Henry Clay, then at the twilight of his career, brought some perspective to the debate with Hale. He agreed that Austria had played a poor part in the Hungarian revolution, but why not send a distinguished American to Vienna on behalf of the Hungarians? Why not bring forward “some original plan for affording succor and relief to the exiles of Hungary?” Clay rejected the idea that we can judge foreign countries and their actions by our own notion of what is right and proper in the administration of human affairs. He ended by saying that Hale’s view that America should right the world’s wrong by intervention had its hazards. “Where it he limit?” Clay asked, “Where are we to stop?” This 1850 debate only shows how little we have advanced in the debate over how to advance actual U.S. national interests versus our compulsion to rely on using human rights to improve the conduct of human rights of foreign countries. The gigantic and fatuous ocean of trite statements issued daily by the media, the unending tiresomeness about “the aspirations of the Syrian people,” or “giving the Syrians democracy and a free market economy,” or “Give freedom to Syria’s opposition,” only make us gag. They numb the mind. The phrase “Syrian people,” used by U.S. politicians is especially annoying because it is a species of theft, the infirm product of some mentally limping office-seeker who is laying claim tothe authority to speak for millions when in fact they know only a minute and obliging scatter of citizens. Frankly, the phrase “American people” is for weak-kneed and semi-literate.

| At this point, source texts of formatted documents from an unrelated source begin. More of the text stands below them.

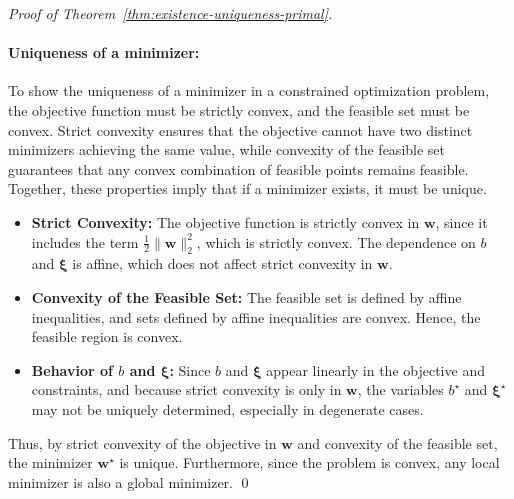 \begin{proof}[Proof of Theorem~\ref{thm:existence-uniqueness-primal}]
	\paragraph{Uniqueness of a minimizer:} To show the uniqueness of a minimizer in a constrained optimization problem, the objective function must be strictly convex, and the feasible set must be convex.
	Strict convexity ensures that the objective cannot have two distinct minimizers achieving the same
	value, while convexity of the feasible set guarantees that any convex combination of feasible points
	remains feasible. Together, these properties imply that if a minimizer exists, it must be unique.
	\begin{itemize}
		\item \textbf{Strict Convexity:} The objective function is strictly convex in $\symbf{w}$, since it
		      includes the term $\frac{1}{2}\|\symbf{w}\|_2^2$, which is strictly convex.
		      The dependence on $b$ and $\symbf{\xi}$ is affine, which does not affect strict convexity in
		      $\symbf{w}$.

		\item \textbf{Convexity of the Feasible Set:} The feasible set is defined by affine inequalities,
		      and sets defined by affine inequalities are convex. Hence, the feasible region is convex.

		\item \textbf{Behavior of $b$ and $\symbf{\xi}$:} Since $b$ and $\symbf{\xi}$ appear linearly in
		      the objective and constraints, and because strict convexity is only in $\symbf{w}$, the
		      variables $b^\star$ and $\symbf{\xi}^\star$ may not be uniquely determined, especially in
		      degenerate cases.
	\end{itemize}
	Thus, by strict convexity of the objective in $\symbf{w}$ and convexity of the feasible set, the
	minimizer $\symbf{w}^\star$ is unique. Furthermore, since the problem is convex, any local minimizer
	is also a global minimizer. \qed
\end{proof}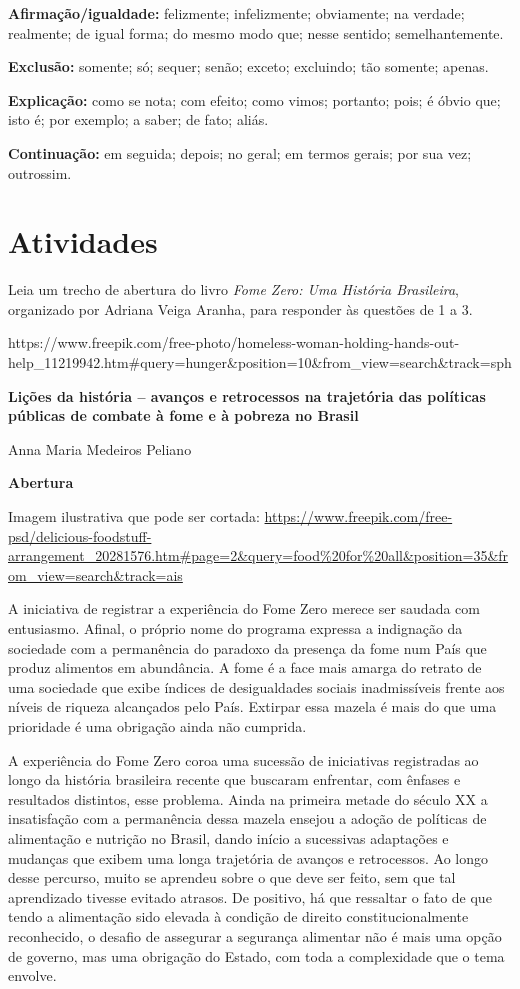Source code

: {\begin{itemize}
{\textbf{Afirmação/igualdade:} felizmente; infelizmente; obviamente; na
verdade; realmente; de igual forma; do mesmo modo que; nesse sentido;
semelhantemente.

\textbf{Exclusão:} somente; só; sequer; senão; exceto; excluindo; tão
somente; apenas.

\textbf{Explicação:} como se nota; com efeito; como vimos; portanto;
pois; é óbvio que; isto é; por exemplo; a saber; de fato; aliás.

\textbf{Continuação:} em seguida; depois; no geral; em termos gerais;
por sua vez; outrossim.
}

\section{Atividades}

Leia um trecho de abertura do livro \emph{Fome Zero: Uma História
Brasileira}, organizado por Adriana Veiga Aranha, para responder às
questões de 1 a 3.

https://www.freepik.com/free-photo/homeless-woman-holding-hands-out-help\_11219942.htm\#query=hunger\&position=10\&from\_view=search\&track=sph

\textbf{Lições da história -- avanços e retrocessos na trajetória das
políticas públicas de combate à fome e à pobreza no Brasil}

Anna Maria Medeiros Peliano

\textbf{Abertura}

Imagem ilustrativa que pode ser cortada:
\url{https://www.freepik.com/free-psd/delicious-foodstuff-arrangement_20281576.htm\#page=2\&query=food\%20for\%20all\&position=35\&from_view=search\&track=ais}

A iniciativa de registrar a experiência do Fome Zero merece ser saudada
com entusiasmo. Afinal, o próprio nome do programa expressa a indignação
da sociedade com a permanência do paradoxo da presença da fome num País
que produz alimentos em abundância. A fome é a face mais amarga do
retrato de uma sociedade que exibe índices de desigualdades sociais
inadmissíveis frente aos níveis de riqueza alcançados pelo País.
Extirpar essa mazela é mais do que uma prioridade é uma obrigação ainda
não cumprida.

A experiência do Fome Zero coroa uma sucessão de iniciativas registradas
ao longo da história brasileira recente que buscaram enfrentar, com
ênfases e resultados distintos, esse problema. Ainda na primeira metade
do século XX a insatisfação com a permanência dessa mazela ensejou a
adoção de políticas de alimentação e nutrição no Brasil, dando início a
sucessivas adaptações e mudanças que exibem uma longa trajetória de
avanços e retrocessos. Ao longo desse percurso, muito se aprendeu sobre
o que deve ser feito, sem que tal aprendizado tivesse evitado atrasos.
De positivo, há que ressaltar o fato de que tendo a alimentação sido
elevada à condição de direito constitucionalmente reconhecido, o desafio
de assegurar a segurança alimentar não é mais uma opção de governo, mas
uma obrigação do Estado, com toda a complexidade que o tema envolve.


\end{itemize}}
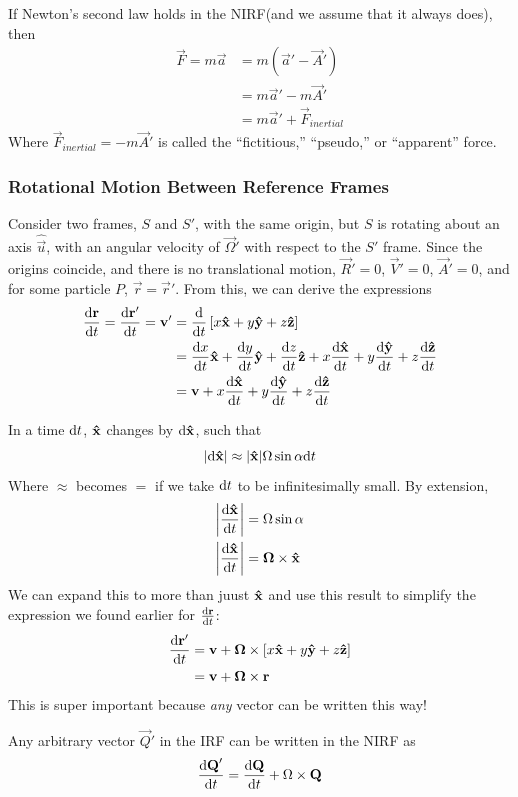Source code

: \documentclass[a4paper]{article}
\begin{document}
If Newton's second law holds in the NIRF(and we assume that it always does),
then
\begin{align*}
	\vec{F} = m\vec{a} &= m(\vec{a}'-\vec{A}')\\
			   &= m\vec{a}'-m\vec{A}'\\
			   &= m\vec{a}'+\vec{F}_{inertial}
\end{align*}
Where $\vec{F}_{inertial} = -m\vec{A}'$ is called the
``fictitious,'' ``pseudo,'' or ``apparent'' force.

\subsubsection{Rotational Motion Between Reference Frames}
Consider two frames, $S$ and $S'$, with the same origin, but $S$ is rotating
about an axis $\hat{\vec{u}}$,
with an angular velocity of $\vec{\Omega}'$ with respect to the $S'$ frame.
Since the origins coincide, and there is no translational motion,
$\vec{R}'=0$, $\vec{V}'=0$, $\vec{A}'=0$, and for some particle $P$,
$\vec{r}=\vec{r}'$.
From this, we can derive the expressions
\begin{align*}
	\frac{\d\vec{r}}{\d t} = \frac{\d\vec{r}'}{\d t} = \vec{v}' &=
	\frac{\d}{\d t}\left[x\x+y\y+z\z\right]\\
	&= \der{x}{t}\x+\der{y}{t}\y+\der{z}{t}\z+x\der{\x}{t}+y\der{\y}{t}+
		z\der{\z}{t}\\
	&= \vec{v} + x\der{\x}{t}+y\der{\y}{t}+z\der{\z}{t}
\end{align*}

\begin{center}
\end{center}

In a time $\d t$, $\x$ changes by $\d\x$, such that
\[ \lvert\d\x\rvert\approx\lvert\x\rvert\Omega\sin\alpha\d t \]
Where $\approx$ becomes $=$ if we take $\d t$ to be infinitesimally small.
By extension,
\begin{align*}
	\left\lvert\frac{\d\x}{\d t}\right\rvert &= \Omega\sin\alpha\\
	\left\lvert\frac{\d\x}{\d t}\right\rvert &= \vec{\Omega}\times\x
\end{align*}
We can expand this to more than juust $\x$ and use this result to simplify the
expression we found earlier for $\frac{\d\vec{r}}{\d t}$:
\begin{align*}
	\frac{\d\vec{r}'}{\d t} &= \vec{v} + \vec{\Omega}\times\left[
		x\x+y\y+z\z\right]\\
		&= \vec{v}+\vec{\Omega}\times\vec{r}
\end{align*}
This is super important because \emph{any} vector can be written this way!
\begin{thm}
	Any arbitrary vector $\vec{Q}'$ in the IRF can be written in the NIRF
	as
	\[\frac{\d\vec{Q}'}{\d t}=\frac{\d\vec{Q}}{\d t}+\Omega\times\vec{Q}\]
\end{thm}
\end{document}
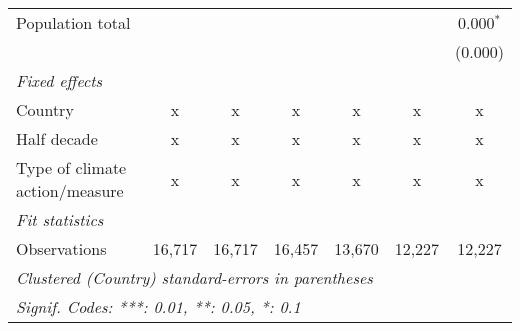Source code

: \begin{tabular}{lcccccc}
   Population total                     &         &         &             &         &         & 0.000$^{*}$\\   
                                        &         &         &             &         &         & (0.000)\\   
   \emph{Fixed effects}\\
   Country                              & x       & x       & x           & x       & x       & x\\  
   Half decade                          & x       & x       & x           & x       & x       & x\\  
   Type of climate action/measure       & x       & x       & x           & x       & x       & x\\  
   \midrule \emph{Fit statistics}\\
   Observations                         & 16,717  & 16,717  & 16,457      & 13,670  & 12,227  & 12,227\\  
   \midrule
   \multicolumn{7}{l}{\emph{Clustered (Country) standard-errors in parentheses}}\\
   \multicolumn{7}{l}{\emph{Signif. Codes: ***: 0.01, **: 0.05, *: 0.1}}\\
\end{tabular}
\par\endgroup


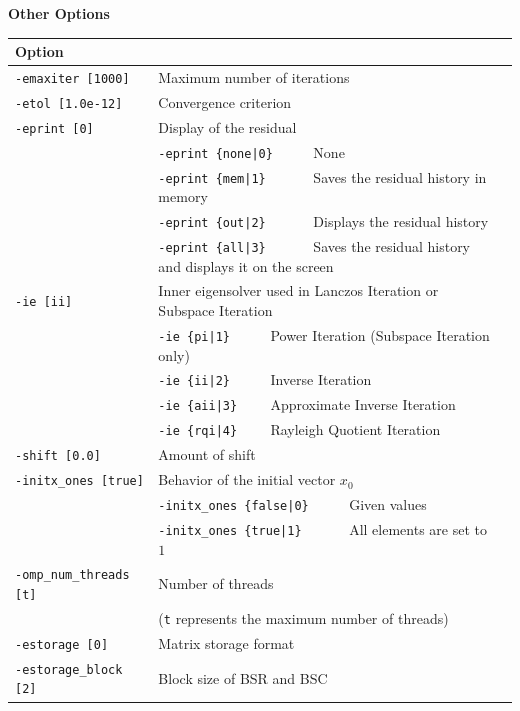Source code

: \documentclass[a4paper]{article}
\begin{document}
\begin{minipage}[t]{\textwidth}
\begin{center}
{\bf Other Options}\\
\begin{tabular}{l|ll}\hline\hline
Option &                          \\ \hline
\verb=-emaxiter [1000]= & Maximum number of iterations         \\ 
\verb=-etol [1.0e-12]=  & Convergence criterion              \\
\verb=-eprint [0]=      & Display of the residual                 \\
                       & \verb=-eprint {none|0}     =  None \\
                       & \verb=-eprint {mem|1}      =  Saves the residual history in memory\\
                       & \verb=-eprint {out|2}      =  Displays the residual history\\
                       & \verb=-eprint {all|3}      =  Saves the residual history and displays it on the screen\\
\verb=-ie [ii]= & Inner eigensolver used in Lanczos Iteration or Subspace
 Iteration\\
                       & \verb=-ie {pi|1}     =  Power Iteration (Subspace Iteration only)\\
                       & \verb=-ie {ii|2}     =  Inverse Iteration \\
                       & \verb=-ie {aii|3}    =  Approximate Inverse Iteration \\
                       & \verb=-ie {rqi|4}    =  Rayleigh Quotient Iteration \\
\verb=-shift [0.0]= & Amount of shift  \\
\verb=-initx_ones [true]= & Behavior of the initial vector $x_{0}$  \\
                       & \verb=-initx_ones {false|0}     =  Given values \\
                       & \verb=-initx_ones {true|1}      =  All elements are set to $1$ \\
\verb=-omp_num_threads [t]= & Number of threads        \\ 
                            & (\verb=t= represents the maximum number of threads) \\
\verb=-estorage [0]=   & Matrix storage format \\
\verb=-estorage_block [2]=& Block size of BSR and BSC\\ 
\hline         
\end{tabular}
\end{center}
\end{minipage}
\end{document}
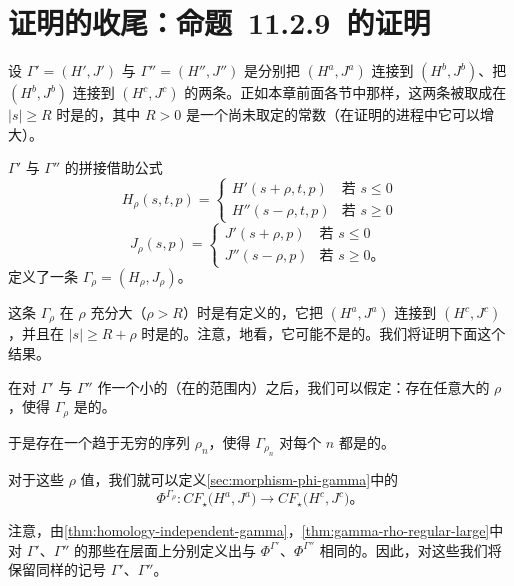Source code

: 
\section{\trFloerHomology\trInvariance{}证明的收尾：命题~11.2.9~的证明}
\label{sec:conclusion-invariance}

设 $\Gamma'=(H',J')$ 与 $\Gamma''=(H'',J'')$ 是分别把 $(H^{a},J^{a})$ 连接到
$(H^{b},J^{b})$、把 $(H^{b},J^{b})$ 连接到 $(H^{c},J^{c})$ 的两条\trRegular\trHomotopy。正如本章前面各节中那样，这两条\trHomotopy{}被取成在 $|s|\ge R$ 时是\trStationary{}的，其中 $R>0$ 是一个尚未取定的常数（在证明的进程中它可以增大）。

$\Gamma'$ 与 $\Gamma''$ 的拼接借助公式
\[
H_{\rho}(s,t,p)=
\left\{\begin{array}{ll}
H'(s+\rho,t,p) & \text{若 } s\le 0\\
H''(s-\rho,t,p) & \text{若 } s\ge 0
\end{array}\right.
\]
\[
J_{\rho}(s,p)=
\left\{\begin{array}{ll}
J'(s+\rho,p) & \text{若 } s\le 0\\
J''(s-\rho,p) & \text{若 } s\ge 0\text{。}
\end{array}\right.
\]
定义了一条\trHomotopy{} $\Gamma_{\rho}=(H_{\rho},J_{\rho})$。

这条\trHomotopy{} $\Gamma_{\rho}$ 在 $\rho$ 充分大（$\rho>R$）时是有定义的，它把
$(H^{a},J^{a})$ 连接到 $(H^{c},J^{c})$，并且在 $|s|\ge R+\rho$ 时是\trStationary{}的。注意，\trApriori{}地看，它可能不是\trRegular{}的。我们将证明下面这个结果。

\begin{lemma}\label{thm:gamma-rho-regular-large}
在对 $\Gamma'$ 与 $\Gamma''$ 作一个小的\trPerturbation{}（在\trRegular\trHomotopy{}的范围内）之后，我们可以假定：存在任意大的 $\rho$，使得 $\Gamma_{\rho}$ 是\trRegular{}的。
\end{lemma}

于是存在一个趋于无穷的序列 $\rho_{n}$，使得 $\Gamma_{\rho_{n}}$ 对每个 $n$ 都是\trRegular{}的。

对于这些 $\rho$ 值，我们就可以定义\cref{sec:morphism-phi-gamma}中\trComplex{}的\trMorphism
\[
\Phi^{\Gamma_{\rho}}\colon CF_{\star}\bigl(H^{a},J^{a}\bigr)
\longrightarrow CF_{\star}\bigl(H^{c},J^{c}\bigr)\text{。}
\]

注意，由\cref{thm:homology-independent-gamma}，\cref{thm:gamma-rho-regular-large}中对 $\Gamma'$、$\Gamma''$ 的那些\trPerturbation{}在\trHomology{}层面上分别定义出与 $\Phi^{\Gamma'}$、$\Phi^{\Gamma''}$ 相同的\trMorphism。因此，对这些\trHomotopy{}我们将保留同样的记号 $\Gamma'$、$\Gamma''$。

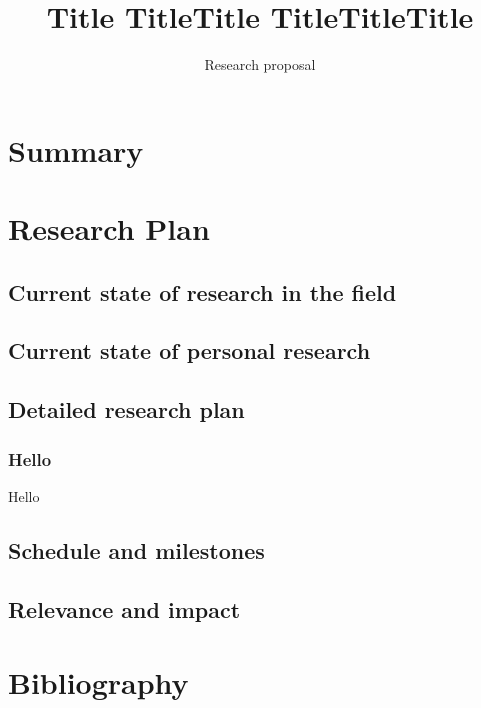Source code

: \documentclass[a4paper,11pt]{article}
\title{Title TitleTitle TitleTitleTitle}
\subtitle{Research proposal}
\begin{document}
\maketitlebox

\section{Summary}

\section{Research Plan}
\subsection{Current state of research in the field}
\subsection{Current state of personal research}
\subsection{Detailed research plan}
\subsubsection{Hello}
Hello

\subsection{Schedule and milestones}
\subsection{Relevance and impact}

\clearpage

\section{Bibliography}

%	
%	
\end{document}
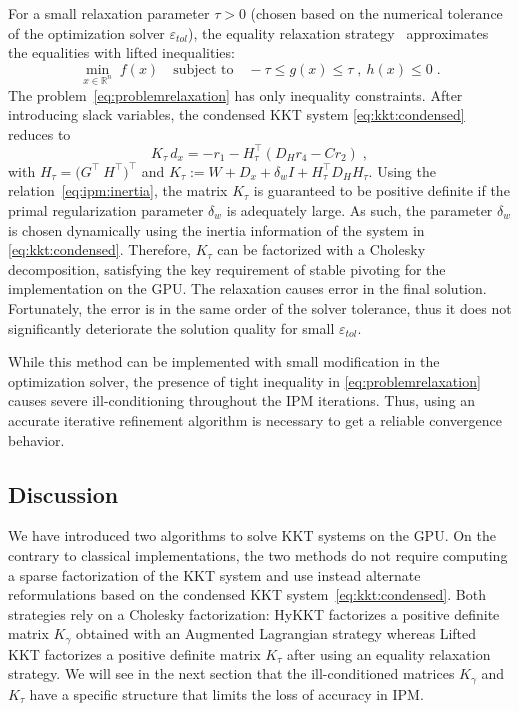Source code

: For a small relaxation parameter $\tau > 0$ (chosen based on the numerical tolerance of the optimization solver
$\varepsilon_{tol}$), the equality relaxation strategy~\cite{shin2023accelerating} approximates
the equalities with lifted inequalities:
\begin{equation}
  \label{eq:problemrelaxation}
    \min_{x \in \mathbb{R}^n} \;  f(x)
\quad \text{subject to}\quad
     - \tau \leq g(x) \leq \tau \;,~  h(x) \leq 0  \; .
\end{equation}
The problem~\eqref{eq:problemrelaxation} has only inequality constraints.
After introducing slack variables, the condensed KKT system \eqref{eq:kkt:condensed} reduces to
\begin{equation}
  \label{eq:liftedkkt}
    K_\tau \,d_x = - r_1 - H_\tau^\top(D_H r_4 - C r_2) \; ,
\end{equation}
with $H_\tau = \big(G^\top ~ H^\top \big)^\top$ and
$K_\tau := W + D_x + \delta_w I + H_\tau^\top D_H H_\tau$.
Using the relation~\eqref{eq:ipm:inertia}, the matrix $K_\tau$
is guaranteed to be positive definite if the primal regularization parameter $\delta_w$ is adequately large.
As such, the parameter $\delta_w$ is chosen dynamically using the inertia information of the system in \eqref{eq:kkt:condensed}.
Therefore, $K_\tau$ can be factorized with a Cholesky decomposition, satisfying the key requirement of stable pivoting for the implementation on the GPU. The relaxation causes error in the final solution.
Fortunately, the error is in the same order of the solver tolerance, thus it does not significantly deteriorate the solution quality for small $\varepsilon_{tol}$.

While this method can be implemented with small modification in the optimization solver, the presence of tight inequality in \eqref{eq:problemrelaxation} causes severe ill-conditioning throughout the IPM iterations. Thus,
using an accurate iterative refinement algorithm is necessary to get a reliable convergence behavior.

\subsection{Discussion}
We have introduced two algorithms to solve
KKT systems on the GPU. On the contrary to classical implementations,
the two methods do not require computing a sparse \lblt factorization of the KKT
system and use instead alternate reformulations based on the condensed KKT
system~\eqref{eq:kkt:condensed}. Both strategies
rely on a Cholesky factorization: HyKKT factorizes a positive
definite matrix $K_\gamma$ obtained with an Augmented Lagrangian strategy
whereas Lifted KKT factorizes a positive definite matrix $K_\tau$
after using an equality relaxation strategy.
We will see in the next section that the ill-conditioned matrices $K_\gamma$ and $K_\tau$
have a specific structure that limits the loss of accuracy in IPM.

The great poet Paul Valery once said that the only word that truly defined the phrase “the French people” was the word “mixture.” The latter word deflate a lot of grandeur from of the phrase, but it did let the air out of bombast. Deflating bombast is sorely needed in today’s world where so many shrill, tinsely voices often blare their loud rhetorical bugles while sitting on their high horses. The futility and irresponsibility of outfits like CNN are repulsive to the soul and distasteful to the mind. CNN and other similar groups have embraced “parachute journalism” – sending in some half-informed chatterbox into Syria to parrot talk about democracy and freedom from the oppression of Assad, without once condescending to tell us who their sources are, what ends they serve, who is backing them, and where these sources are located. We know that the term “The Opposition,” is apparently is something so prestigious and haloed that we don’t need to scrutinize what it means. But what do we really know about The Opposition? Do they welcome democracy, free speech, the rule of law, the pursuit of happiness? Do the rebels use free speech to spread their views, do they really value free speech and democratic values, or it is simply a tool of propaganda, a crude way of manipulating or pandering to American public opinion.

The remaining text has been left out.